Two industry analysts claim that Apple might lose billions of dollars in sales due to production delays in China. The country has been experiencing a manufacturing slowdown that could adversely and significantly affect the revenue estimates of the company.

Apple has been experiencing slow sales in China including a manufacturing slowdown. The supply chain disruption was estimated by experts to cost around four billion to seven billion USD in Apple's upcoming quarter estimates.

A statement released by the company alleged that it could no longer meet its prior revenue estimates that were set at 63 billion to 67 billion USD this quarter. However, the report claimed that China's setbacks to the company's production and sales line may not hurt Apple's revenues in the long run.

Analysts claimed that its consumers may refrain from buying new iPhone models until they would become available for purchase in the market. They then suggested that Apple should rethink its dependence on China for its manufacturing needs and iPhone assembly lines.

According to an expert on global business and professor at New York University's business school Joseph Foudy, the challenges that Apple faces doing business in China sets as an example for other companies. He suggested that they should diversify their markets to prevent further losses.

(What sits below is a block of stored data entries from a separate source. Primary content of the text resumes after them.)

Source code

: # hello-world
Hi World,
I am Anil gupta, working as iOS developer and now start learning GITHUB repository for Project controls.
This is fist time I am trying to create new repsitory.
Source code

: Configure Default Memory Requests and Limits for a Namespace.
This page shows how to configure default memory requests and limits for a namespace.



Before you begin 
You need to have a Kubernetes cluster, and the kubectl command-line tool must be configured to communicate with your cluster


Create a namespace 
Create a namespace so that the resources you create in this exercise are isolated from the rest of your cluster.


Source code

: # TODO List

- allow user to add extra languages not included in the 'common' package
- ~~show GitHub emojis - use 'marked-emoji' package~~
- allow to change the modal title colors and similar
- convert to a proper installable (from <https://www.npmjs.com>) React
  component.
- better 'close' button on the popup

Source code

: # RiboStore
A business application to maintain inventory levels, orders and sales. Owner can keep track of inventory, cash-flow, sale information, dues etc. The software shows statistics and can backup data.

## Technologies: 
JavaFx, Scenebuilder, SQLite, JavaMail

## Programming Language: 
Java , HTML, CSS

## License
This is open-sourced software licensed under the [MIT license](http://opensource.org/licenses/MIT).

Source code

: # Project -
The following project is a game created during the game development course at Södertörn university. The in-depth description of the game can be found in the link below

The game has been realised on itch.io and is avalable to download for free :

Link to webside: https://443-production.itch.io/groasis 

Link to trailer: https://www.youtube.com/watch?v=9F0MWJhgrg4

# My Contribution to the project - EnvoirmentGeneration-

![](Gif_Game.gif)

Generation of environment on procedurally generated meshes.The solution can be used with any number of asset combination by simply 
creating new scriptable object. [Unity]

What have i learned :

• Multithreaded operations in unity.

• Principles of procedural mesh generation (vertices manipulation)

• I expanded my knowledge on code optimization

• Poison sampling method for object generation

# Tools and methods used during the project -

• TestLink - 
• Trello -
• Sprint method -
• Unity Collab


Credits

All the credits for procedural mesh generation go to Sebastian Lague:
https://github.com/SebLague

He also added that companies who have been operating in China have already been looking at expanding in other countries due to the trade tensions between China and the US. The said tensions were due to intellectual property concerns with Chinese firm Huawei.

Foudy claimed that the security issues regarding China were pegged as a reasonable excuse for foreign companies to increase their presence elsewhere and in regions such as Southeast Asia to reduce business risks.

The report further discussed that Apple may also shut down its factories in the country due to a lack of consumers who purchase its products. Apple claimed that its manufacturing partners such as Foxconn could no longer hit its peak production capacity after the Chinese government ordered a standstill on its manufacturing activities.

The official statement of Apple revealed that although its factories in Hubei province have been reopened, the business remains slow in the area. According to the market expert of Piper Sandler Michael Olson, his revenue expectations for the second quarter of 2020 for Apple is down at 65.3 to 58.6 billion USD. The said forecast was down by 20 percent from China and 10 percent on its iPhone products outside of China.